→ What you have to do:
Give again, word for word, every line below from the one that has "is the Vandermonde" through the one that has "definition of difference.\\", both included, and no others.

→ Excerpted records:
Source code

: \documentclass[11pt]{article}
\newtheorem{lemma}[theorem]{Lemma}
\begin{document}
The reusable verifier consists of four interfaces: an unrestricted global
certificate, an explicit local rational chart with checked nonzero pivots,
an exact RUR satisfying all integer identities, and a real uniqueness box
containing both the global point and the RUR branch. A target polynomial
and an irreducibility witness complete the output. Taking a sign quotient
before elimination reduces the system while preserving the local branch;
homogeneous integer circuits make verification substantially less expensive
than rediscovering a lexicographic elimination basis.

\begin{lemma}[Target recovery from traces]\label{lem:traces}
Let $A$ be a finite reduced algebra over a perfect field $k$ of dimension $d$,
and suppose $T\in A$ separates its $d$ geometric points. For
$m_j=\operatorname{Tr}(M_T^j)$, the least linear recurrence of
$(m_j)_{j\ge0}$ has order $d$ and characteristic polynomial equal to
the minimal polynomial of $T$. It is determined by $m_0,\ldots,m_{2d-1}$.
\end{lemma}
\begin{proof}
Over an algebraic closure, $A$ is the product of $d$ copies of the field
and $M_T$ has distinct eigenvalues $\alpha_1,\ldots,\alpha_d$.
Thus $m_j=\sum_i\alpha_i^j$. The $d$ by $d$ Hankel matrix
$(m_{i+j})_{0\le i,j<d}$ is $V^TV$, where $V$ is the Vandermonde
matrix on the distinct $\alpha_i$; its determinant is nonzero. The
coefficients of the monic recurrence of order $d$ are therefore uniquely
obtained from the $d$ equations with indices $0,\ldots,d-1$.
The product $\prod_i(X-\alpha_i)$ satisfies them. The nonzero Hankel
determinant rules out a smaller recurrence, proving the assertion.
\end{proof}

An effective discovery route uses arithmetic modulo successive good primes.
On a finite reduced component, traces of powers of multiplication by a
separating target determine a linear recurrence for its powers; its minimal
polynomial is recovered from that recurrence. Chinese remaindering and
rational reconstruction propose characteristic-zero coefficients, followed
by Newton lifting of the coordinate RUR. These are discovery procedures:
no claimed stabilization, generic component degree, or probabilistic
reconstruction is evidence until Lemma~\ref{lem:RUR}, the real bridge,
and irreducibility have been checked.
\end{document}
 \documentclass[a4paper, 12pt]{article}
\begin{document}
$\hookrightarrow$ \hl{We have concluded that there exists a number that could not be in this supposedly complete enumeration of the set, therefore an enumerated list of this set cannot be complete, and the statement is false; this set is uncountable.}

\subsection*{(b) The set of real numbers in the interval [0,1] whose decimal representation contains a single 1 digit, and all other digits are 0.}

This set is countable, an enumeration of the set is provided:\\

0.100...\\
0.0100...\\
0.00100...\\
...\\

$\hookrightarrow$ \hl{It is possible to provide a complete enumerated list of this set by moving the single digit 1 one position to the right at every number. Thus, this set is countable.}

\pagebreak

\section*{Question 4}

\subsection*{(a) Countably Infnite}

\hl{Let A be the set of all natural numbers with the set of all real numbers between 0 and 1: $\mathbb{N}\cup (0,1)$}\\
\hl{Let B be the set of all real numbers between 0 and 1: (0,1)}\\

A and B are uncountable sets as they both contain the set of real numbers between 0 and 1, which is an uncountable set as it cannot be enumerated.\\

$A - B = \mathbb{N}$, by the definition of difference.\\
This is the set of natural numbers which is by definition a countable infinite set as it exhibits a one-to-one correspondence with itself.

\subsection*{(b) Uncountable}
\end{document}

→ Written response:
$(m_{i+j})_{0\le i,j<d}$ is $V^TV$, where $V$ is the Vandermonde
matrix on the distinct $\alpha_i$; its determinant is nonzero. The
coefficients of the monic recurrence of order $d$ are therefore uniquely
obtained from the $d$ equations with indices $0,\ldots,d-1$.
The product $\prod_i(X-\alpha_i)$ satisfies them. The nonzero Hankel
determinant rules out a smaller recurrence, proving the assertion.
\end{proof}

An effective discovery route uses arithmetic modulo successive good primes.
On a finite reduced component, traces of powers of multiplication by a
separating target determine a linear recurrence for its powers; its minimal
polynomial is recovered from that recurrence. Chinese remaindering and
rational reconstruction propose characteristic-zero coefficients, followed
by Newton lifting of the coordinate RUR. These are discovery procedures:
no claimed stabilization, generic component degree, or probabilistic
reconstruction is evidence until Lemma~\ref{lem:RUR}, the real bridge,
and irreducibility have been checked.
\end{document}
 \documentclass[a4paper, 12pt]{article}
\begin{document}
$\hookrightarrow$ \hl{We have concluded that there exists a number that could not be in this supposedly complete enumeration of the set, therefore an enumerated list of this set cannot be complete, and the statement is false; this set is uncountable.}

\subsection*{(b) The set of real numbers in the interval [0,1] whose decimal representation contains a single 1 digit, and all other digits are 0.}

This set is countable, an enumeration of the set is provided:\\

0.100...\\
0.0100...\\
0.00100...\\
...\\

$\hookrightarrow$ \hl{It is possible to provide a complete enumerated list of this set by moving the single digit 1 one position to the right at every number. Thus, this set is countable.}

\pagebreak

\section*{Question 4}

\subsection*{(a) Countably Infnite}

\hl{Let A be the set of all natural numbers with the set of all real numbers between 0 and 1: $\mathbb{N}\cup (0,1)$}\\
\hl{Let B be the set of all real numbers between 0 and 1: (0,1)}\\

A and B are uncountable sets as they both contain the set of real numbers between 0 and 1, which is an uncountable set as it cannot be enumerated.\\

$A - B = \mathbb{N}$, by the definition of difference.\\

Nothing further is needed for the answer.